To a lawyer or judge, the answer translates to, “Yes, I know about jury nullification, and can cite the 1670 case that established it in Common Law. No, I don’t want to blurt that out and poison the rest of the jury. No, I don’t think I’m likely to nullify in the case at hand. Oh, you want to challenge me as a juror? Very well. Have a nice day.”

Would lying about the issue conform better with my civic responsibility?


I had jury duty recently in a wrongful death suit against The Kaiser Group, a medical insurance company. Kaiser has a bad reputation in this area and it was amazing to see the potential jurors drop like flies due bad incidents, service or previous suits with Kaiser. Former nurses, medical practitioners, or patients all claiming in so many words that Kaiser sucked and that the perception was that Kaiser was “guilty of something”.

They probably went thru 20 jurors before the final 9 were chosen. I was one of the last ones left in the pool. I’ve had bad experiences with Kaiser too and probably would had been kicked off as a result.

There are many other ways to say guilty without getting arrested.


I had a similar experience, though the defendant in this trial was white, it was a big deal in town, but I hadn’t read anything about the crime, so I said I could be impartial. The defense said, “OK” , the Crown said nope. And off I went back to work. Jury selection, it’s like magic (except, not really, since most “magic” is fairly easily explained).


I’ve been summoned once, too. While I know jury duty can be socially and financially inconvenient (the county here pays you $10 per day, plus travel mileage, so I’m lucky to work for a company that pays you while you’re summoned), it does kind of bother me how dismissively it’s treated. To a certain extent, the system is only as good as the jurors.

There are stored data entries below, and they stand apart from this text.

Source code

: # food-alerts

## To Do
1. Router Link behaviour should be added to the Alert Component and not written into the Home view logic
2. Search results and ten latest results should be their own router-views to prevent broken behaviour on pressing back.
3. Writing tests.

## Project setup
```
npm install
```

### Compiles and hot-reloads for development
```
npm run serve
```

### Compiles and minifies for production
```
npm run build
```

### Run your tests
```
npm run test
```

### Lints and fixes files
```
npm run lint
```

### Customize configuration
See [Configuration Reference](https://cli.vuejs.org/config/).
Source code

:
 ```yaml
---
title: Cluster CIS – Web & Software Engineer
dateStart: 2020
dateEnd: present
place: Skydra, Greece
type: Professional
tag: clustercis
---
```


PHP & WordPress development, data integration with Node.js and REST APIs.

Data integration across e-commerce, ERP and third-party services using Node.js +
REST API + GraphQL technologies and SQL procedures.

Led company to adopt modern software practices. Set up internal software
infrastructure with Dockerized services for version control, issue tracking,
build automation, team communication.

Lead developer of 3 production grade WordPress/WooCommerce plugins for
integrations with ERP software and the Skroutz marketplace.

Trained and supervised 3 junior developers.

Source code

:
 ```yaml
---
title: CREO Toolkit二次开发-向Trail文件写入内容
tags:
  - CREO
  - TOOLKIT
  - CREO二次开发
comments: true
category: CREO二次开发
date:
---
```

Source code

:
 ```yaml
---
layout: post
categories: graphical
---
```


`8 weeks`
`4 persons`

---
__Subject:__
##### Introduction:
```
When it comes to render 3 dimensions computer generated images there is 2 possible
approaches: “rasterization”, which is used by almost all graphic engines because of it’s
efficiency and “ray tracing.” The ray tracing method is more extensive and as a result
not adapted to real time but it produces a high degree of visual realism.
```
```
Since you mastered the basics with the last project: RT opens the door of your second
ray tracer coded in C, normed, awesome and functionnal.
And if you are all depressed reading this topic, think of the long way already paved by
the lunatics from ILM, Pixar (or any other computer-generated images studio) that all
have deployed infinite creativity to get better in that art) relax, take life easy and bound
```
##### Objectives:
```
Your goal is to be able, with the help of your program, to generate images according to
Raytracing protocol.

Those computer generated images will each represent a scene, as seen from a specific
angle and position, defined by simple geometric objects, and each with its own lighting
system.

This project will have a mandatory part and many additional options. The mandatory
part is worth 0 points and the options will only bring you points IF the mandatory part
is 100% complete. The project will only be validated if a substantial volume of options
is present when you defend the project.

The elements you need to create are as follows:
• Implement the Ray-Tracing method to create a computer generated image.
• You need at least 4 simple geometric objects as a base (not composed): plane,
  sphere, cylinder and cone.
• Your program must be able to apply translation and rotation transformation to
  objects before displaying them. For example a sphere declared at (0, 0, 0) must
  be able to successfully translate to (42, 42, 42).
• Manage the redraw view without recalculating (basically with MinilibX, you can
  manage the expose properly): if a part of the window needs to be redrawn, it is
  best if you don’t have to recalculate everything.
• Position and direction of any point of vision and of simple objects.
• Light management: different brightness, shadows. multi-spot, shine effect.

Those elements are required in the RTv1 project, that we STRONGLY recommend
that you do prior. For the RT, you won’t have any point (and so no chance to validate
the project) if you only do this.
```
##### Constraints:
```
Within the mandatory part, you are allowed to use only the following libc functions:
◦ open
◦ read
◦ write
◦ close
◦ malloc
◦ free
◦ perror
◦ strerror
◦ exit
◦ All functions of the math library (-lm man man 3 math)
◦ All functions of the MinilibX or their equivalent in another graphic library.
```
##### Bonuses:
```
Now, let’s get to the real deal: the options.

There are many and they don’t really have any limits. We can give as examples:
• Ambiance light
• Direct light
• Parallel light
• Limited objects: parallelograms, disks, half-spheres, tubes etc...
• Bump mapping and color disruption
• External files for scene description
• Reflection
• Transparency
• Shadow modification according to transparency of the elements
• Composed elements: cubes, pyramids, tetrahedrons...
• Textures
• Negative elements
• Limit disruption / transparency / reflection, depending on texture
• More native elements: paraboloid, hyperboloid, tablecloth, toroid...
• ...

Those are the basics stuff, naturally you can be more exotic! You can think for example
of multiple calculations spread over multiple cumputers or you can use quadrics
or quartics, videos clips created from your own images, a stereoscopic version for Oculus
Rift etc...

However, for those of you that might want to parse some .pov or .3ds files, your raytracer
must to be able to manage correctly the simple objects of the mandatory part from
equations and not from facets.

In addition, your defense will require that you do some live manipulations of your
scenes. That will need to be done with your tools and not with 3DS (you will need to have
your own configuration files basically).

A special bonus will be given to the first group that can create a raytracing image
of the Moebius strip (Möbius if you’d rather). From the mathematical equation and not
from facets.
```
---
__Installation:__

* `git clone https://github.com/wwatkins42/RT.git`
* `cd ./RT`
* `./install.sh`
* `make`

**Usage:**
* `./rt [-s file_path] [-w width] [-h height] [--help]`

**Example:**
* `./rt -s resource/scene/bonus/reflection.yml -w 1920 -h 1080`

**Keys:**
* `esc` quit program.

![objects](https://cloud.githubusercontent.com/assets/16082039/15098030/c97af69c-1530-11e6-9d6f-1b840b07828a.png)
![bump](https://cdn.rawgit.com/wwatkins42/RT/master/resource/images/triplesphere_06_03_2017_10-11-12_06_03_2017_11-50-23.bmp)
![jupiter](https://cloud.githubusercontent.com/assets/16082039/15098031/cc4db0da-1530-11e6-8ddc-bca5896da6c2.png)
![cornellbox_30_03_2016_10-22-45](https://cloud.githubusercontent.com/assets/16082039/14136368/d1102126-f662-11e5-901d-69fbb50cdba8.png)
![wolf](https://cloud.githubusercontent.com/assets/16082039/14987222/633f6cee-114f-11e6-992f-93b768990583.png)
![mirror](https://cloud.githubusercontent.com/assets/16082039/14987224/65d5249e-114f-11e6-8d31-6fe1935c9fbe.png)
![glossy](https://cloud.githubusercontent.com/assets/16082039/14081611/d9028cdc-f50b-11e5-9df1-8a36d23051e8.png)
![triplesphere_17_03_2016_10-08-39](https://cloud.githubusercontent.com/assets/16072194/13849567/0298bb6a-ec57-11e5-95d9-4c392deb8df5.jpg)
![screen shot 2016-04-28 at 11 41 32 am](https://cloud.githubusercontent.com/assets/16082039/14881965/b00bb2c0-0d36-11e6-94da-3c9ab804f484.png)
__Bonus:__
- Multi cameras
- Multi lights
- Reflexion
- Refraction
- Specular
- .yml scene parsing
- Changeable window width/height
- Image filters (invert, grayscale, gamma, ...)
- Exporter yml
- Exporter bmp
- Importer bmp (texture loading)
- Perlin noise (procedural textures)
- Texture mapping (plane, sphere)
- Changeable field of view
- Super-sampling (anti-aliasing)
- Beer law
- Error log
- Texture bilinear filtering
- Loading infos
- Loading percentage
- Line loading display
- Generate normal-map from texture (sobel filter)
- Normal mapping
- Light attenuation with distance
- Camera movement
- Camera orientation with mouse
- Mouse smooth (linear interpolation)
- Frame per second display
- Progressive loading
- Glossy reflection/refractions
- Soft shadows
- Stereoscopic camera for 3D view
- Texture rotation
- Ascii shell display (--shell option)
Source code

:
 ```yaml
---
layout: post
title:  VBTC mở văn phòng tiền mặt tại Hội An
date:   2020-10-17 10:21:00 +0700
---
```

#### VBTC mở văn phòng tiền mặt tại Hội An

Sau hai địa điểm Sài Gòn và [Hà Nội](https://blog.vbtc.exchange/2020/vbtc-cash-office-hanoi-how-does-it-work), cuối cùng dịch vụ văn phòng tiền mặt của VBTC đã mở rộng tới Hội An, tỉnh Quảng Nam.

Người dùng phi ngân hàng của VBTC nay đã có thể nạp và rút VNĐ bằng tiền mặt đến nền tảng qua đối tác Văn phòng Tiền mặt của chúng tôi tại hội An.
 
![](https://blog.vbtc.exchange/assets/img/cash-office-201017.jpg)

I actually got picked to sit on a jury for a witness intimidation case. The defendant was black (a fact that the defense attorney made it a point to discuss during selection), and there were a lot of “I don’t see color” / “why are you even bringing this up?” remarks from people in the pool with me. Shockingly, none of them got picked /s. (Un?)fortunately, the case “blew up”, to use the judge’s words, the day the trial was supposed to start, so I got put back into the pool, was excused in the next case I was brought in for, and ended up on the “not needed today” list for the rest of the 2-week period. The worst part of it was probably the non-zero amount of exposure to House Hunters in the waiting room.

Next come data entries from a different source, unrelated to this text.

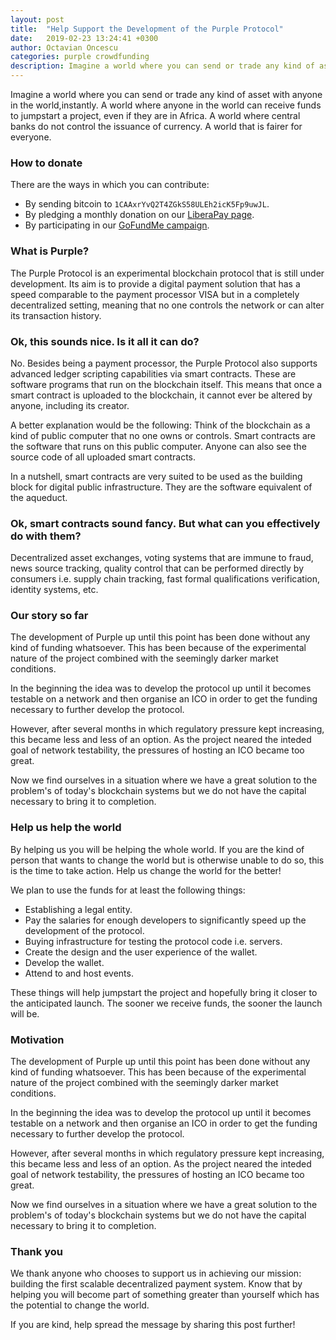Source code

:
 ```yaml
---
layout: post
title:  "Help Support the Development of the Purple Protocol"
date:   2019-02-23 13:24:41 +0300
author: Octavian Oncescu
categories: purple crowdfunding
description: Imagine a world where you can send or trade any kind of asset with anyone in the world, instantly...
---
```


Imagine a world where you can send or trade any kind of asset with anyone in the world,instantly. A world where anyone in the world can receive funds to jumpstart a project, even if they are in Africa. A world where central banks do not control the issuance of currency. A world that is fairer for everyone.

### How to donate
There are the ways in which you can contribute:
* By sending bitcoin to `1CAAxrYvQ2T4ZGkS58ULEh2icK5Fp9uwJL`. 
* By pledging a monthly donation on our [LiberaPay page](https://liberapay.com/octavonce/).
* By participating in our [GoFundMe campaign][gofundme].

[gofundme]: https://www.gofundme.com/purple-crowdfunding&rcid=r01-1550937453-ce58069be2734715&pc=ot_co_campmgmt_w

### What is Purple?
The Purple Protocol is an experimental blockchain protocol that is still under development. Its aim is to provide a digital payment solution that has a speed comparable to the payment processor VISA but in a completely decentralized setting, meaning that no one controls the network or can alter its transaction history. 

### Ok, this sounds nice. Is it all it can do?
No. Besides being a payment processor, the Purple Protocol also supports advanced ledger scripting capabilities via smart contracts. These are software programs that run on the blockchain itself. This means that once a smart contract is uploaded to the blockchain, it cannot ever be altered by anyone, including its creator. 

A better explanation would be the following: Think of the blockchain as a kind of public computer that no one owns or controls. Smart contracts are the software that runs on this public computer. Anyone can also see the source code of all uploaded smart contracts. 

In a nutshell, smart contracts are very suited to be used as the building block for digital public infrastructure. They are the software equivalent of the aqueduct.

### Ok, smart contracts sound fancy. But what can you effectively do with them?
Decentralized asset exchanges, voting systems that are immune to fraud, news source tracking, quality control that can be performed directly by consumers i.e. supply chain tracking, fast formal qualifications verification, identity systems, etc.

### Our story so far
The development of Purple up until this point has been done without any kind of funding whatsoever. This has been because of the experimental nature of the project combined with the seemingly darker market conditions.

In the beginning the idea was to develop the protocol up until it becomes testable on a network and then organise an ICO in order to get the funding necessary to further develop the protocol.

However, after several months in which regulatory pressure kept increasing, this became less and less of an option. As the project neared the inteded goal of network testability, the pressures of hosting an ICO became too great. 

Now we find ourselves in a situation where we have a great solution to the problem's of today's blockchain systems but we do not have the capital necessary to bring it to completion.

### Help us help the world
By helping us you will be helping the whole world. If you are the kind of person that wants to change the world but is otherwise unable to do so, this is the time to take action. Help us change the world for the better! 

We plan to use the funds for at least the following things:
- Establishing a legal entity.
- Pay the salaries for enough developers to significantly speed up the development of the protocol.
- Buying infrastructure for testing the protocol code i.e. servers.
- Create the design and the user experience of the wallet.
- Develop the wallet.
- Attend to and host events.

These things will help jumpstart the project and hopefully bring it closer to the anticipated launch. The sooner we receive funds, the sooner the launch will be.

### Motivation
The development of Purple up until this point has been done without any kind of funding whatsoever. This has been because of the experimental nature of the project combined with the seemingly darker market conditions.

In the beginning the idea was to develop the protocol up until it becomes testable on a network and then organise an ICO in order to get the funding necessary to further develop the protocol.

However, after several months in which regulatory pressure kept increasing, this became less and less of an option. As the project neared the inteded goal of network testability, the pressures of hosting an ICO became too great. 

Now we find ourselves in a situation where we have a great solution to the problem's of today's blockchain systems but we do not have the capital necessary to bring it to completion.

### Thank you
We thank anyone who chooses to support us in achieving our mission: building the first scalable decentralized payment system. Know that by helping you will become part of something greater than yourself which has the potential to change the world.

If you are kind, help spread the message by sharing this post further!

I’ve been called many times over the years, and the only time I got out of it in advance was when I contacted them to say I was still exclusively nursing my baby, so could I bring her with me? They told me a baby means I was excused and wouldn’t be put back in the system for a year. That seems quite reasonable to me.

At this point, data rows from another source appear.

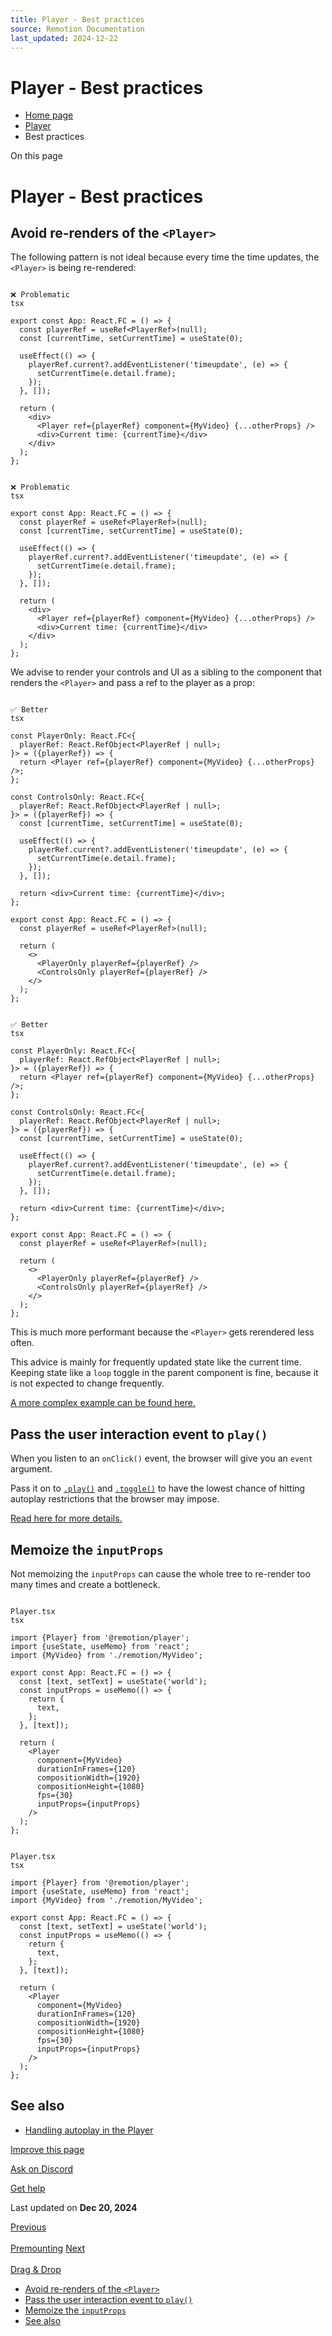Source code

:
 ```yaml
---
title: Player - Best practices
source: Remotion Documentation
last_updated: 2024-12-22
---
```


# Player - Best practices

- [Home page](/)
- [Player](/docs/player/)
- Best practices

On this page

# Player - Best practices

## Avoid re-renders of the `<Player>` [​](\#avoid-re-renders-of-the-player "Direct link to avoid-re-renders-of-the-player")

The following pattern is not ideal because every time the time updates, the `<Player>` is being re-rendered:

```

❌ Problematic
tsx

export const App: React.FC = () => {
  const playerRef = useRef<PlayerRef>(null);
  const [currentTime, setCurrentTime] = useState(0);

  useEffect(() => {
    playerRef.current?.addEventListener('timeupdate', (e) => {
      setCurrentTime(e.detail.frame);
    });
  }, []);

  return (
    <div>
      <Player ref={playerRef} component={MyVideo} {...otherProps} />
      <div>Current time: {currentTime}</div>
    </div>
  );
};
```

```

❌ Problematic
tsx

export const App: React.FC = () => {
  const playerRef = useRef<PlayerRef>(null);
  const [currentTime, setCurrentTime] = useState(0);

  useEffect(() => {
    playerRef.current?.addEventListener('timeupdate', (e) => {
      setCurrentTime(e.detail.frame);
    });
  }, []);

  return (
    <div>
      <Player ref={playerRef} component={MyVideo} {...otherProps} />
      <div>Current time: {currentTime}</div>
    </div>
  );
};
```

We advise to render your controls and UI as a sibling to the component that renders the `<Player>` and pass a ref to the player as a prop:

```

✅ Better
tsx

const PlayerOnly: React.FC<{
  playerRef: React.RefObject<PlayerRef | null>;
}> = ({playerRef}) => {
  return <Player ref={playerRef} component={MyVideo} {...otherProps} />;
};

const ControlsOnly: React.FC<{
  playerRef: React.RefObject<PlayerRef | null>;
}> = ({playerRef}) => {
  const [currentTime, setCurrentTime] = useState(0);

  useEffect(() => {
    playerRef.current?.addEventListener('timeupdate', (e) => {
      setCurrentTime(e.detail.frame);
    });
  }, []);

  return <div>Current time: {currentTime}</div>;
};

export const App: React.FC = () => {
  const playerRef = useRef<PlayerRef>(null);

  return (
    <>
      <PlayerOnly playerRef={playerRef} />
      <ControlsOnly playerRef={playerRef} />
    </>
  );
};
```

```

✅ Better
tsx

const PlayerOnly: React.FC<{
  playerRef: React.RefObject<PlayerRef | null>;
}> = ({playerRef}) => {
  return <Player ref={playerRef} component={MyVideo} {...otherProps} />;
};

const ControlsOnly: React.FC<{
  playerRef: React.RefObject<PlayerRef | null>;
}> = ({playerRef}) => {
  const [currentTime, setCurrentTime] = useState(0);

  useEffect(() => {
    playerRef.current?.addEventListener('timeupdate', (e) => {
      setCurrentTime(e.detail.frame);
    });
  }, []);

  return <div>Current time: {currentTime}</div>;
};

export const App: React.FC = () => {
  const playerRef = useRef<PlayerRef>(null);

  return (
    <>
      <PlayerOnly playerRef={playerRef} />
      <ControlsOnly playerRef={playerRef} />
    </>
  );
};
```

This is much more performant because the `<Player>` gets rerendered less often.

This advice is mainly for frequently updated state like the current time. Keeping state like a `loop` toggle in the parent component is fine, because it is not expected to change frequently.

[A more complex example can be found here.](https://github.com/remotion-dev/remotion/blob/main/packages/player-example/src/App.tsx)

## Pass the user interaction event to `play()` [​](\#pass-the-user-interaction-event-to-play "Direct link to pass-the-user-interaction-event-to-play")

When you listen to an `onClick()` event, the browser will give you an `event` argument.

Pass it on to [`.play()`](/docs/player/player#play) and [`.toggle()`](/docs/player/player#toggle) to have the lowest chance of hitting autoplay restrictions that the browser may impose.

[Read here for more details.](/docs/player/autoplay#pass-the-event-to-the-play-or-toggle-method)

## Memoize the `inputProps` [​](\#memoize-the-inputprops "Direct link to memoize-the-inputprops")

Not memoizing the `inputProps` can cause the whole tree to re-render too many times and create a bottleneck.

```

Player.tsx
tsx

import {Player} from '@remotion/player';
import {useState, useMemo} from 'react';
import {MyVideo} from './remotion/MyVideo';

export const App: React.FC = () => {
  const [text, setText] = useState('world');
  const inputProps = useMemo(() => {
    return {
      text,
    };
  }, [text]);

  return (
    <Player
      component={MyVideo}
      durationInFrames={120}
      compositionWidth={1920}
      compositionHeight={1080}
      fps={30}
      inputProps={inputProps}
    />
  );
};
```

```

Player.tsx
tsx

import {Player} from '@remotion/player';
import {useState, useMemo} from 'react';
import {MyVideo} from './remotion/MyVideo';

export const App: React.FC = () => {
  const [text, setText] = useState('world');
  const inputProps = useMemo(() => {
    return {
      text,
    };
  }, [text]);

  return (
    <Player
      component={MyVideo}
      durationInFrames={120}
      compositionWidth={1920}
      compositionHeight={1080}
      fps={30}
      inputProps={inputProps}
    />
  );
};
```

## See also [​](\#see-also "Direct link to See also")

- [Handling autoplay in the Player](/docs/player/autoplay)

[Improve this page](https://github.com/remotion-dev/remotion/edit/main/packages/docs/docs/player/best-practices.mdx)

[Ask on Discord](https://remotion.dev/discord)

[Get help](/docs/get-help)

Last updated on **Dec 20, 2024**

[Previous\
\
Premounting](/docs/player/premounting) [Next\
\
Drag & Drop](/docs/player/drag-and-drop/)

- [Avoid re-renders of the `<Player>`](#avoid-re-renders-of-the-player)
- [Pass the user interaction event to `play()`](#pass-the-user-interaction-event-to-play)
- [Memoize the `inputProps`](#memoize-the-inputprops)
- [See also](#see-also)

But I’ve never gotten further than the cattle call in the courtroom. Never even had to answer specific questions from lawyers, although I have a few times from judges, but always within the sense of them asking for a show of hands in the room.

Meanwhile, that particular baby grew up and was called to jury duty during finals week as an 18 or 19 year old college student. For some reason they did NOT excuse her, and in fact they put her on a jury within the first hour. (I’ve never even made it to a courtroom that quickly.) She tried explaining law and logic to the other jury members, who looked at her youth and completely discounted her, so they ended up voting the other way (I think it was a civil suit, or something that could be decided with less than a unanimous vote.)

And now, she’s thinking about law school, at least partly due to how she felt about that experience. So I guess something good CAN come from being called to jury duty!